WORK TO BE COMPLETED >>
Each entry must come back word for word; drop the images as you go.

DATA RECORDS >>
# # # #
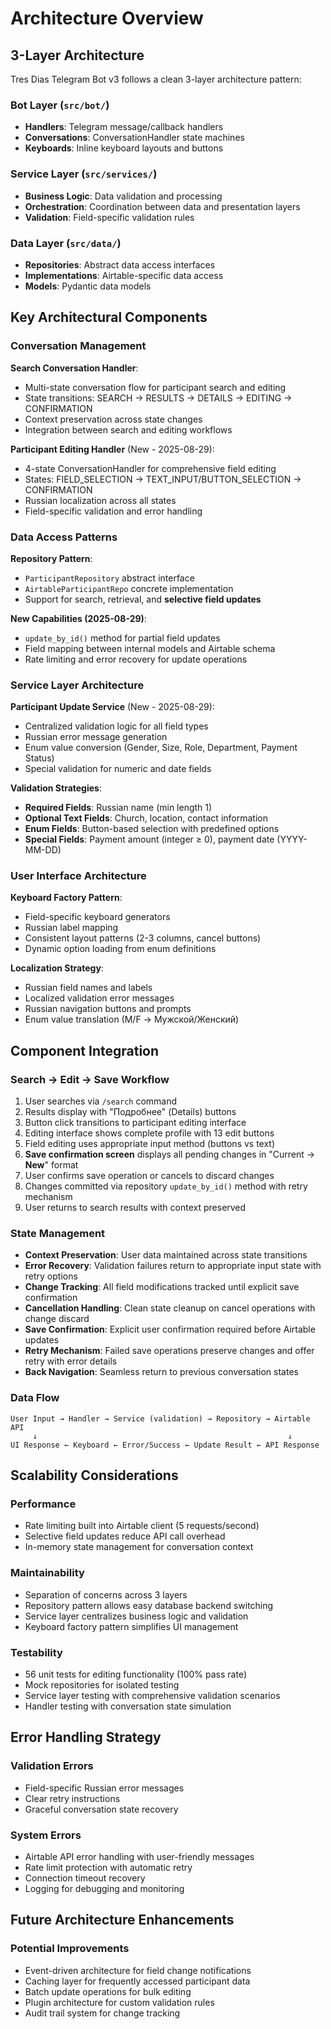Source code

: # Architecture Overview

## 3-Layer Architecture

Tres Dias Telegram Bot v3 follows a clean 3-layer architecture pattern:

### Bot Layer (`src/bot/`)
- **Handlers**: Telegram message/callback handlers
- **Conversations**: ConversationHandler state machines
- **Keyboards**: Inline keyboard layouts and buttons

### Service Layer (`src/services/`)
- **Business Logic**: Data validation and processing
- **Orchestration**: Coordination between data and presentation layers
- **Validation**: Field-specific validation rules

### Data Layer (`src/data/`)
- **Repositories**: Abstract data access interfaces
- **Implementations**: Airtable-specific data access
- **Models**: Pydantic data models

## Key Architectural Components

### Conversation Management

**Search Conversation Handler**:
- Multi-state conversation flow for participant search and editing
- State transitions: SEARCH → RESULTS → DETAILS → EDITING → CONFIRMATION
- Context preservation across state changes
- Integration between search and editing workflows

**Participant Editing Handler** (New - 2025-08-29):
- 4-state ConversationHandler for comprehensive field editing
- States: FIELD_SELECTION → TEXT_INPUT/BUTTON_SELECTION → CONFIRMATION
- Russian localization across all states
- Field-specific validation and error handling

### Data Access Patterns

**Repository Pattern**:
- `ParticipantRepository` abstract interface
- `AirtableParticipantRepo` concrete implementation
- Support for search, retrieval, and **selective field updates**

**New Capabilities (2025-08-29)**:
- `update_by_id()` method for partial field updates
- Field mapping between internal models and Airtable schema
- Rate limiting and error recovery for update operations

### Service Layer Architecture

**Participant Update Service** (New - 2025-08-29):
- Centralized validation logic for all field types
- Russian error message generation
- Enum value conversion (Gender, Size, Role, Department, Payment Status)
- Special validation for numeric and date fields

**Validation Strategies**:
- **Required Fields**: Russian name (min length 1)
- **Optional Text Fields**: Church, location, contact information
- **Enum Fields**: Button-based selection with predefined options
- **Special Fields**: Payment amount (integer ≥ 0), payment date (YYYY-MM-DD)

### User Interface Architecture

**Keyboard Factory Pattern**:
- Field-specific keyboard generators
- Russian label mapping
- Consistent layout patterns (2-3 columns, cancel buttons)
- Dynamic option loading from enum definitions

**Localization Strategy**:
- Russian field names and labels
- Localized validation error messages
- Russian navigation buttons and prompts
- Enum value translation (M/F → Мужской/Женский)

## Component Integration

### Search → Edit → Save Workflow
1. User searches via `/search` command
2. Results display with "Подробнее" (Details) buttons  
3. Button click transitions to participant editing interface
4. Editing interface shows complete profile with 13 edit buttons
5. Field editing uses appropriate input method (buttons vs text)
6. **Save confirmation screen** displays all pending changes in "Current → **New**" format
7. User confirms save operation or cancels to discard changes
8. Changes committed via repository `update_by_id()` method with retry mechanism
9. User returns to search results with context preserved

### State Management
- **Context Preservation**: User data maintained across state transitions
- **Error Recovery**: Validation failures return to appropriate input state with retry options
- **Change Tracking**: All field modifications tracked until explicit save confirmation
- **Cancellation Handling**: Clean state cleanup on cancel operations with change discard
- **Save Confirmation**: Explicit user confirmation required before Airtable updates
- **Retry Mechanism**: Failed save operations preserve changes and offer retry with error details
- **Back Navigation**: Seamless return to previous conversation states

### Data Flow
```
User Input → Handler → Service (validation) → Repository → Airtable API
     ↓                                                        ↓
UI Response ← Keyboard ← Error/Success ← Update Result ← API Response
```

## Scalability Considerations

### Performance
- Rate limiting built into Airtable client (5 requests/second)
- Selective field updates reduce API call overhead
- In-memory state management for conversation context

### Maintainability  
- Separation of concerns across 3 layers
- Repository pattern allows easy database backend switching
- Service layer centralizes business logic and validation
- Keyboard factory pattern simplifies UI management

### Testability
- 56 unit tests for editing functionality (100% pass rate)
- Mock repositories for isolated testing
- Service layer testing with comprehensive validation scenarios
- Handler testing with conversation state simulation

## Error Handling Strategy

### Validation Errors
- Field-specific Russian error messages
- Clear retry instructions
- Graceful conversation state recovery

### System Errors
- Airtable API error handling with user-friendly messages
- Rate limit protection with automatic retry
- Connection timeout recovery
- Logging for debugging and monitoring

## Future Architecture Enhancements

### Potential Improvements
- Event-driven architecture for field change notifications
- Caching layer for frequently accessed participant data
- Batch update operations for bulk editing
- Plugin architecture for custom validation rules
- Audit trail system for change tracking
# # # #
TASK SOLUTION >>
Source code

: # Architecture Overview

## 3-Layer Architecture

Tres Dias Telegram Bot v3 follows a clean 3-layer architecture pattern:

### Bot Layer (`src/bot/`)
- **Handlers**: Telegram message/callback handlers
- **Conversations**: ConversationHandler state machines
- **Keyboards**: Inline keyboard layouts and buttons

### Service Layer (`src/services/`)
- **Business Logic**: Data validation and processing
- **Orchestration**: Coordination between data and presentation layers
- **Validation**: Field-specific validation rules

### Data Layer (`src/data/`)
- **Repositories**: Abstract data access interfaces
- **Implementations**: Airtable-specific data access
- **Models**: Pydantic data models

## Key Architectural Components

### Conversation Management

**Search Conversation Handler**:
- Multi-state conversation flow for participant search and editing
- State transitions: SEARCH → RESULTS → DETAILS → EDITING → CONFIRMATION
- Context preservation across state changes
- Integration between search and editing workflows

**Participant Editing Handler** (New - 2025-08-29):
- 4-state ConversationHandler for comprehensive field editing
- States: FIELD_SELECTION → TEXT_INPUT/BUTTON_SELECTION → CONFIRMATION
- Russian localization across all states
- Field-specific validation and error handling

### Data Access Patterns

**Repository Pattern**:
- `ParticipantRepository` abstract interface
- `AirtableParticipantRepo` concrete implementation
- Support for search, retrieval, and **selective field updates**

**New Capabilities (2025-08-29)**:
- `update_by_id()` method for partial field updates
- Field mapping between internal models and Airtable schema
- Rate limiting and error recovery for update operations

### Service Layer Architecture

**Participant Update Service** (New - 2025-08-29):
- Centralized validation logic for all field types
- Russian error message generation
- Enum value conversion (Gender, Size, Role, Department, Payment Status)
- Special validation for numeric and date fields

**Validation Strategies**:
- **Required Fields**: Russian name (min length 1)
- **Optional Text Fields**: Church, location, contact information
- **Enum Fields**: Button-based selection with predefined options
- **Special Fields**: Payment amount (integer ≥ 0), payment date (YYYY-MM-DD)

### User Interface Architecture

**Keyboard Factory Pattern**:
- Field-specific keyboard generators
- Russian label mapping
- Consistent layout patterns (2-3 columns, cancel buttons)
- Dynamic option loading from enum definitions

**Localization Strategy**:
- Russian field names and labels
- Localized validation error messages
- Russian navigation buttons and prompts
- Enum value translation (M/F → Мужской/Женский)

## Component Integration

### Search → Edit → Save Workflow
1. User searches via `/search` command
2. Results display with "Подробнее" (Details) buttons  
3. Button click transitions to participant editing interface
4. Editing interface shows complete profile with 13 edit buttons
5. Field editing uses appropriate input method (buttons vs text)
6. **Save confirmation screen** displays all pending changes in "Current → **New**" format
7. User confirms save operation or cancels to discard changes
8. Changes committed via repository `update_by_id()` method with retry mechanism
9. User returns to search results with context preserved

### State Management
- **Context Preservation**: User data maintained across state transitions
- **Error Recovery**: Validation failures return to appropriate input state with retry options
- **Change Tracking**: All field modifications tracked until explicit save confirmation
- **Cancellation Handling**: Clean state cleanup on cancel operations with change discard
- **Save Confirmation**: Explicit user confirmation required before Airtable updates
- **Retry Mechanism**: Failed save operations preserve changes and offer retry with error details
- **Back Navigation**: Seamless return to previous conversation states

### Data Flow
```
User Input → Handler → Service (validation) → Repository → Airtable API
     ↓                                                        ↓
UI Response ← Keyboard ← Error/Success ← Update Result ← API Response
```

## Scalability Considerations

### Performance
- Rate limiting built into Airtable client (5 requests/second)
- Selective field updates reduce API call overhead
- In-memory state management for conversation context

### Maintainability  
- Separation of concerns across 3 layers
- Repository pattern allows easy database backend switching
- Service layer centralizes business logic and validation
- Keyboard factory pattern simplifies UI management

### Testability
- 56 unit tests for editing functionality (100% pass rate)
- Mock repositories for isolated testing
- Service layer testing with comprehensive validation scenarios
- Handler testing with conversation state simulation

## Error Handling Strategy

### Validation Errors
- Field-specific Russian error messages
- Clear retry instructions
- Graceful conversation state recovery

### System Errors
- Airtable API error handling with user-friendly messages
- Rate limit protection with automatic retry
- Connection timeout recovery
- Logging for debugging and monitoring

## Future Architecture Enhancements

### Potential Improvements
- Event-driven architecture for field change notifications
- Caching layer for frequently accessed participant data
- Batch update operations for bulk editing
- Plugin architecture for custom validation rules
- Audit trail system for change tracking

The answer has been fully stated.